» Stored dataset items
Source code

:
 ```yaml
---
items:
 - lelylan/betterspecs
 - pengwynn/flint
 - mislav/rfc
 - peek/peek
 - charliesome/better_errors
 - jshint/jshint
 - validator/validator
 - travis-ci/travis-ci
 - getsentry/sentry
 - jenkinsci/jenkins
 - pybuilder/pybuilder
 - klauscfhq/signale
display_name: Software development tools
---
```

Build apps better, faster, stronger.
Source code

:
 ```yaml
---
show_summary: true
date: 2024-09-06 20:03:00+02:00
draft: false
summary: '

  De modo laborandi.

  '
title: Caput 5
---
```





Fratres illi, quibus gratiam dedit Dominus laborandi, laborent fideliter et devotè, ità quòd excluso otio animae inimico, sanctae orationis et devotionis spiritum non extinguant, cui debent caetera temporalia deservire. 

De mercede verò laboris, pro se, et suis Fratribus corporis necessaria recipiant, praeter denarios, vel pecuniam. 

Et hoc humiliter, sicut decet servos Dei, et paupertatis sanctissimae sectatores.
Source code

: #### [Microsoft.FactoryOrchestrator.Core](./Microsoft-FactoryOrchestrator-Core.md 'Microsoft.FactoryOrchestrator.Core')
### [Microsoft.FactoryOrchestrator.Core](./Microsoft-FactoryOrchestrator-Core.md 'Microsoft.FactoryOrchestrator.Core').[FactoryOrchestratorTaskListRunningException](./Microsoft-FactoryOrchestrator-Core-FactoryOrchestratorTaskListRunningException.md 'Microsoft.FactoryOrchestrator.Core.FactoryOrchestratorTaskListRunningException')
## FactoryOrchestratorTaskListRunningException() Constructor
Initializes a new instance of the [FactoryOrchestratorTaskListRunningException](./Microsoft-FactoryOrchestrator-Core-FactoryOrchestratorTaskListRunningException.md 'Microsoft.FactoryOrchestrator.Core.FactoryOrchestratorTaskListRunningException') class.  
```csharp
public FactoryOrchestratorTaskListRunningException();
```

...

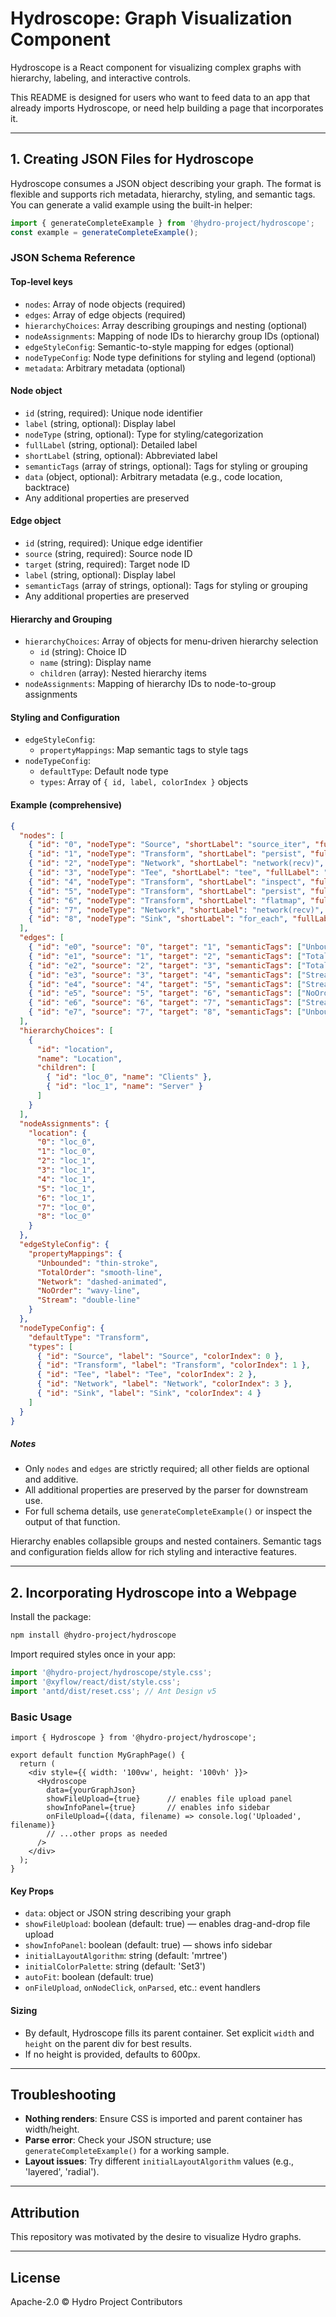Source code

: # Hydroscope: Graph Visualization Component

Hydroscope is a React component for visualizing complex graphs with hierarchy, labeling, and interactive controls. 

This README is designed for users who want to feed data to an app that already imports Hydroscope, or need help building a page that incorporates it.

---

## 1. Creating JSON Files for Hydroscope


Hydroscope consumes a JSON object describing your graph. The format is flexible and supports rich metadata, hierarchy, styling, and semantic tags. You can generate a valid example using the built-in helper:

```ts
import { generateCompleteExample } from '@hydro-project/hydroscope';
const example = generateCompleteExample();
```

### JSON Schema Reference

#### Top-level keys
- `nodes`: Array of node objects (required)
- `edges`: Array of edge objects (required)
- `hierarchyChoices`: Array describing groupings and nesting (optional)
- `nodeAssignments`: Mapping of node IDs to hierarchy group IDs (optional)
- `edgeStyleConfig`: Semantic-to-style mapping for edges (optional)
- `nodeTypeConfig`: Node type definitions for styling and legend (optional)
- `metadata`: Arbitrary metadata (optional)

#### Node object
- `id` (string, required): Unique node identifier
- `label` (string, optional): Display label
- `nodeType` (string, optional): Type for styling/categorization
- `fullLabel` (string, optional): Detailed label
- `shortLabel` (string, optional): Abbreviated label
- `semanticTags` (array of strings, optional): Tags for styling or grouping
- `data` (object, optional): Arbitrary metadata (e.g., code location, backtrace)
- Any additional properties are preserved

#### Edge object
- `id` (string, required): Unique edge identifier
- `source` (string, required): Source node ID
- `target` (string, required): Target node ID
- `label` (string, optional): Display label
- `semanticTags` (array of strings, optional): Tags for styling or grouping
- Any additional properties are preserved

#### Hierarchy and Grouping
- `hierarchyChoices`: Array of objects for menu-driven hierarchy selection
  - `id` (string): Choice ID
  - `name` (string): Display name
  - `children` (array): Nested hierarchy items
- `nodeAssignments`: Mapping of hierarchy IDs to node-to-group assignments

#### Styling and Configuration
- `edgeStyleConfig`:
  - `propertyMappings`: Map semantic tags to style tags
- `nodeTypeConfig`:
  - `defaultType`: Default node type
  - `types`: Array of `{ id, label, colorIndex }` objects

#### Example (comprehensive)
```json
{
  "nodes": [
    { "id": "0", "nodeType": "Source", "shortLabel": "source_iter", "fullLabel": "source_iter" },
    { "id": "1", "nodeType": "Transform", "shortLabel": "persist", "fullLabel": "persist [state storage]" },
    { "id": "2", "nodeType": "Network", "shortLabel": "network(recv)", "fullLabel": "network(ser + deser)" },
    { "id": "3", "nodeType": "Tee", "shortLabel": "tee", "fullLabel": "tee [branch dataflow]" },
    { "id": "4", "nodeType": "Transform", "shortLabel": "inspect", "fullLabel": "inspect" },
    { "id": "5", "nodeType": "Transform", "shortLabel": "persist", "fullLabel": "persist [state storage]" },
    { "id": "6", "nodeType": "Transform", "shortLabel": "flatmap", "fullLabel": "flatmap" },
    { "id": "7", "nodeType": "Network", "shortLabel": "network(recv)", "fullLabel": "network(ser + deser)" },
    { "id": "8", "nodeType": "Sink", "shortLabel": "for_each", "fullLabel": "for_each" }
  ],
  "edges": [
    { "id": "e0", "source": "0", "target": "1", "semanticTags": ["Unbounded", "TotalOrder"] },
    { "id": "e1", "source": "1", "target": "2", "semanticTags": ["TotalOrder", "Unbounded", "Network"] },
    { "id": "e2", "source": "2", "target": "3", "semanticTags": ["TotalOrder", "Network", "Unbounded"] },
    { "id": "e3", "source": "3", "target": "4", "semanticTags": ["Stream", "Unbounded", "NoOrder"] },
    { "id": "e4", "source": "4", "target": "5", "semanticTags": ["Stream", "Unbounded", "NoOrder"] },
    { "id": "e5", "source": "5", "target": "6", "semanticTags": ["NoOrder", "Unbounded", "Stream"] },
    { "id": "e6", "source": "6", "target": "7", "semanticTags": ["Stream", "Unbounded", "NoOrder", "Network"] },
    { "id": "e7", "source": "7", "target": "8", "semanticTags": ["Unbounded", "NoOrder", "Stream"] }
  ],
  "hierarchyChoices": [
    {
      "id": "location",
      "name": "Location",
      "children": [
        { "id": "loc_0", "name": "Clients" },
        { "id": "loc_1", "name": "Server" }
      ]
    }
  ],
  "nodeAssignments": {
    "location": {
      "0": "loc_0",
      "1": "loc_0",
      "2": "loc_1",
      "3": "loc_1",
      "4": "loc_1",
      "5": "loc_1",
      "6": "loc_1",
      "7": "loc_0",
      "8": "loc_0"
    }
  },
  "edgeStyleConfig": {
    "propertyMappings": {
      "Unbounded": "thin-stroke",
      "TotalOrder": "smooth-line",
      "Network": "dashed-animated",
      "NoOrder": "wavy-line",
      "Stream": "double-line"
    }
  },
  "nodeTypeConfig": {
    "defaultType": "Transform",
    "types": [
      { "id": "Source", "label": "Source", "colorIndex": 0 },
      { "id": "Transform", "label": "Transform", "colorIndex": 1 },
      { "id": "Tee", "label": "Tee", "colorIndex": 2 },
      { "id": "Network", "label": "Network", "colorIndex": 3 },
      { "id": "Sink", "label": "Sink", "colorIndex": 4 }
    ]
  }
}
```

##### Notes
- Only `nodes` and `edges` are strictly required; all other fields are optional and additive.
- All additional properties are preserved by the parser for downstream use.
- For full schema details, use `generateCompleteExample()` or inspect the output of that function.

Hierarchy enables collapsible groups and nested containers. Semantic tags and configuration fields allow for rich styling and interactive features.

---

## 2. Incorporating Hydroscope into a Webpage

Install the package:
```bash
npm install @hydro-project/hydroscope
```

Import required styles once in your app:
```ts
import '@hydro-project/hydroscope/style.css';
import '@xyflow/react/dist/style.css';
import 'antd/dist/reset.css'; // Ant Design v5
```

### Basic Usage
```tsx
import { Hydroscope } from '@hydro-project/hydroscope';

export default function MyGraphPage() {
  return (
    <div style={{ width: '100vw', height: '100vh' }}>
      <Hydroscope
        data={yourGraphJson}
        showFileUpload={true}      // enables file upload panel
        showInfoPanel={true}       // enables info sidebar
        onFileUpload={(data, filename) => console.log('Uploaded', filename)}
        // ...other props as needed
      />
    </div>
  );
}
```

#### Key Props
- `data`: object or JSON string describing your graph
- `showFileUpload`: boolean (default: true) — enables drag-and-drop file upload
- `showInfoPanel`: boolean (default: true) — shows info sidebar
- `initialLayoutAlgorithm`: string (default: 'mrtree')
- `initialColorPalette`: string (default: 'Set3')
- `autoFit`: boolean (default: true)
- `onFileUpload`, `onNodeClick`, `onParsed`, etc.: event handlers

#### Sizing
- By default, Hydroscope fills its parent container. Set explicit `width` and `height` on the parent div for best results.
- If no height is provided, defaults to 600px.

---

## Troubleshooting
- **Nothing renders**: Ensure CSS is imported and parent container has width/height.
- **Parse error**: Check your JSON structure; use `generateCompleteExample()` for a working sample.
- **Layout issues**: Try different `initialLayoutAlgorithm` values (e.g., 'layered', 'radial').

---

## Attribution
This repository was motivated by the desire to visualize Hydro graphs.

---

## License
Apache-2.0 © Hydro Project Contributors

--

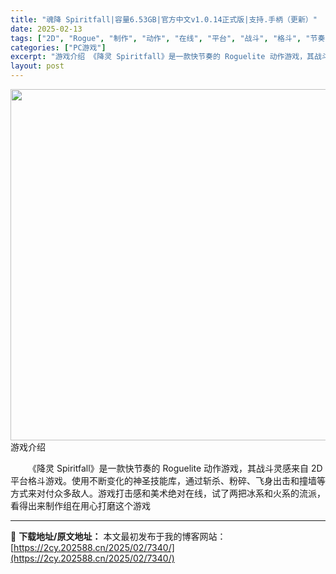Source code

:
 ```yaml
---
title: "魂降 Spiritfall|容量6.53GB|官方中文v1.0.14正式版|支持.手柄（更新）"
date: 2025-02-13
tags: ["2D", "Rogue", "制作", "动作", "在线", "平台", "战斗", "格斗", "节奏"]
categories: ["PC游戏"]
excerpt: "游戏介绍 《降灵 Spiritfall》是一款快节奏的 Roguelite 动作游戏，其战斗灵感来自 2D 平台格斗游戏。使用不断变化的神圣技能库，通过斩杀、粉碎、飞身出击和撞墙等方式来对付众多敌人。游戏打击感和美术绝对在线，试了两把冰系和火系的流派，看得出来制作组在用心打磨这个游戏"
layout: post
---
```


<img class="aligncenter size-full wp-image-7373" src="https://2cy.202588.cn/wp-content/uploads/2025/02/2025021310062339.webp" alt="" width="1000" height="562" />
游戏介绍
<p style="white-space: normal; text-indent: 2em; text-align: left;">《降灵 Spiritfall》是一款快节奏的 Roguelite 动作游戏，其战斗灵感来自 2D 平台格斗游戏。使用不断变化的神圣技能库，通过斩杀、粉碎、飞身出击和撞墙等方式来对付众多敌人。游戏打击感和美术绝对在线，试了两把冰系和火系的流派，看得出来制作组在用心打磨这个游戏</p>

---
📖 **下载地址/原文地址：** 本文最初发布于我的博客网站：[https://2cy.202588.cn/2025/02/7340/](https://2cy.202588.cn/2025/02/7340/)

» WHAT IS NEEDED
In the records above, some lines may contain the word "initialLayoutAlgorithm"; copy every one of them.

» RESPONSE TO THE EXERCISE
- `initialLayoutAlgorithm`: string (default: 'mrtree')
- **Layout issues**: Try different `initialLayoutAlgorithm` values (e.g., 'layered', 'radial').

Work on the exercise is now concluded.